- DIRECTIONS: Exact duplicates of the lines from the top of the data through the line containing "### FortiGateのVPNの設定" are needed, with every picture left out.

(Saved entries)

------------------------

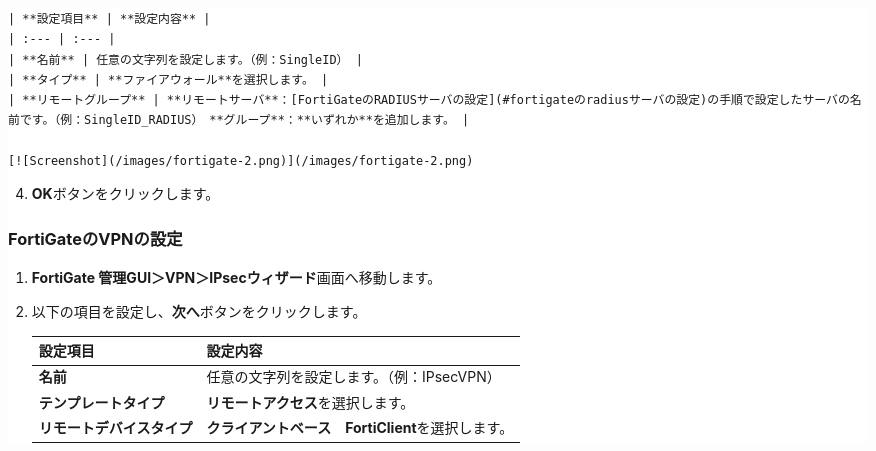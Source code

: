     | **設定項目** | **設定内容** |
    | :--- | :--- |
    | **名前** | 任意の文字列を設定します。（例：SingleID） |
    | **タイプ** | **ファイアウォール**を選択します。 |
    | **リモートグループ** | **リモートサーバ**：[FortiGateのRADIUSサーバの設定](#fortigateのradiusサーバの設定)の手順で設定したサーバの名前です。（例：SingleID_RADIUS）　**グループ**：**いずれか**を追加します。 |

    [![Screenshot](/images/fortigate-2.png)](/images/fortigate-2.png)

4. **OK**ボタンをクリックします。

### FortiGateのVPNの設定
1. **FortiGate 管理GUI＞VPN＞IPsecウィザード**画面へ移動します。
2. 以下の項目を設定し、**次へ**ボタンをクリックします。

    | **設定項目** | **設定内容** |
    | :--- | :--- |
    | **名前** | 任意の文字列を設定します。（例：IPsecVPN） |
    | **テンプレートタイプ** | **リモートアクセス**を選択します。 |
    | **リモートデバイスタイプ** | **クライアントベース**　**FortiClient**を選択します。 |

------------------------

- RESPONSE AREA:
Source code

:     | **設定項目** | **設定内容** |
    | :--- | :--- |
    | **名前** | 任意の文字列を設定します。（例：SingleID） |
    | **タイプ** | **ファイアウォール**を選択します。 |
    | **リモートグループ** | **リモートサーバ**：[FortiGateのRADIUSサーバの設定](#fortigateのradiusサーバの設定)の手順で設定したサーバの名前です。（例：SingleID_RADIUS）　**グループ**：**いずれか**を追加します。 |

    [![Screenshot](/images/fortigate-2.png)](/images/fortigate-2.png)

4. **OK**ボタンをクリックします。

### FortiGateのVPNの設定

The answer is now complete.